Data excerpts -
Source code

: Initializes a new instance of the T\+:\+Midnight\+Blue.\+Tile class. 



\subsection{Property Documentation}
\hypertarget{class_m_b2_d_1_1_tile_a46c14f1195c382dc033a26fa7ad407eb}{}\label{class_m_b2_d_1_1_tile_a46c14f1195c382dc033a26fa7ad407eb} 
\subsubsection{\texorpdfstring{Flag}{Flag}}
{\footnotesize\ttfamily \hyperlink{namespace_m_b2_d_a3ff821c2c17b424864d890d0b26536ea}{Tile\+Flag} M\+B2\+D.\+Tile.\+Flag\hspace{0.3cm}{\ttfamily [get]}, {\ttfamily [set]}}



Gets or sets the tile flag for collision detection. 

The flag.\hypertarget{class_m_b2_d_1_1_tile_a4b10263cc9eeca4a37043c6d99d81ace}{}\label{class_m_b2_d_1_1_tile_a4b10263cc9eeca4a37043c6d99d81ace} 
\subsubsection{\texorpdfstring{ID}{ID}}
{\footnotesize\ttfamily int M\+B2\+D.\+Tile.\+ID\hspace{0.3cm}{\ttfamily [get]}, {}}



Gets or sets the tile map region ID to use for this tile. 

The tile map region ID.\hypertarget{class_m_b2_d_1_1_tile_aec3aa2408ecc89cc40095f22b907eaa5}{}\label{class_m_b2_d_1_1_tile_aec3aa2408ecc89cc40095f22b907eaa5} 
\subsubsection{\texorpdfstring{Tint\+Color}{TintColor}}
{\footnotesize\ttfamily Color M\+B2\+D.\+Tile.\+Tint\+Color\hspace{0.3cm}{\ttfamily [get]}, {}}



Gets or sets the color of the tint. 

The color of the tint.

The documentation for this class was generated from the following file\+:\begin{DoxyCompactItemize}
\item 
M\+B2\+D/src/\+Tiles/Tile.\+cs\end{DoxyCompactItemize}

...

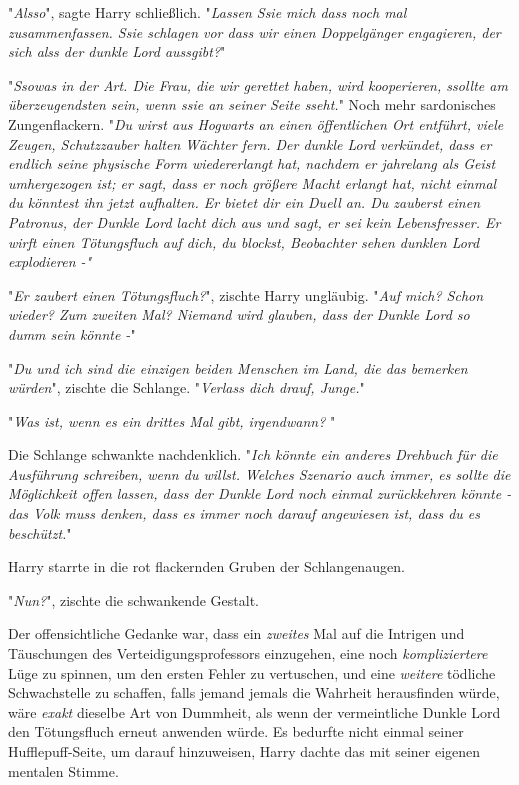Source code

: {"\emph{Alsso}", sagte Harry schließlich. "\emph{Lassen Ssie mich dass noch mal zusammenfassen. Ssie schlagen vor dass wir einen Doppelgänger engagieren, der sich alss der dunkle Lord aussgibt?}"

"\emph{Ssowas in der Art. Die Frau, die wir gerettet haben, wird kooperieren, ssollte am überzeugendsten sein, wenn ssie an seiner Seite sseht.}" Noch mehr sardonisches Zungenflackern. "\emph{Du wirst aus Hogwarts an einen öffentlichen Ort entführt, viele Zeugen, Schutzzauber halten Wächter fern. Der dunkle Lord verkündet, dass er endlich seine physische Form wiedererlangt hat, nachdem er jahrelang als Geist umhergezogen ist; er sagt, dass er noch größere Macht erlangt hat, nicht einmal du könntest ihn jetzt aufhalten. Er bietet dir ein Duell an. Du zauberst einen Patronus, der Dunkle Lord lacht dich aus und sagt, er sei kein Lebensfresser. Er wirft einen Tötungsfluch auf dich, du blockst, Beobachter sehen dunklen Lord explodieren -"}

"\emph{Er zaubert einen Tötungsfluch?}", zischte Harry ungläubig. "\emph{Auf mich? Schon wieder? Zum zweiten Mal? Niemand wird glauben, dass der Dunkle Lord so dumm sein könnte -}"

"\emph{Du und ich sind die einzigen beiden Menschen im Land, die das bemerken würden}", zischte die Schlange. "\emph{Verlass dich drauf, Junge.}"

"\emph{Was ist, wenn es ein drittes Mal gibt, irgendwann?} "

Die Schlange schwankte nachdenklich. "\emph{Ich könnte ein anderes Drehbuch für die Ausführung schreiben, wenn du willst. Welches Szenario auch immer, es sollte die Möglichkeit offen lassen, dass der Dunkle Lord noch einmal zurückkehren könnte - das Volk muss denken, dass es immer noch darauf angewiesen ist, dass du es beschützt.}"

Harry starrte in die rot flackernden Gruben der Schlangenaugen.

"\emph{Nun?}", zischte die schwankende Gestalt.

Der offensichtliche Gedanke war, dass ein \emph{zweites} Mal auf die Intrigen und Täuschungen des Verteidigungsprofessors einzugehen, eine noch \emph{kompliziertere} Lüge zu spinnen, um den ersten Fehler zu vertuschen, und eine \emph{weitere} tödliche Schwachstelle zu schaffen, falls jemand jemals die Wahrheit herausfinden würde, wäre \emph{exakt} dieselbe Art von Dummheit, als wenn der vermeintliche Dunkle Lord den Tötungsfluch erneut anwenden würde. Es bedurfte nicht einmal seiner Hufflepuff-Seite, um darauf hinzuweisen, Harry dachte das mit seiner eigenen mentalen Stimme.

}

PROBLEM TO WORK ON - Given the records above, restate word for word only the lines starting at the one with "ist, wenn es" and ending at the one with "die schwankende Gestalt.".

TASK ANSWER -
"\emph{Was ist, wenn es ein drittes Mal gibt, irgendwann?} "

Die Schlange schwankte nachdenklich. "\emph{Ich könnte ein anderes Drehbuch für die Ausführung schreiben, wenn du willst. Welches Szenario auch immer, es sollte die Möglichkeit offen lassen, dass der Dunkle Lord noch einmal zurückkehren könnte - das Volk muss denken, dass es immer noch darauf angewiesen ist, dass du es beschützt.}"

Harry starrte in die rot flackernden Gruben der Schlangenaugen.

"\emph{Nun?}", zischte die schwankende Gestalt.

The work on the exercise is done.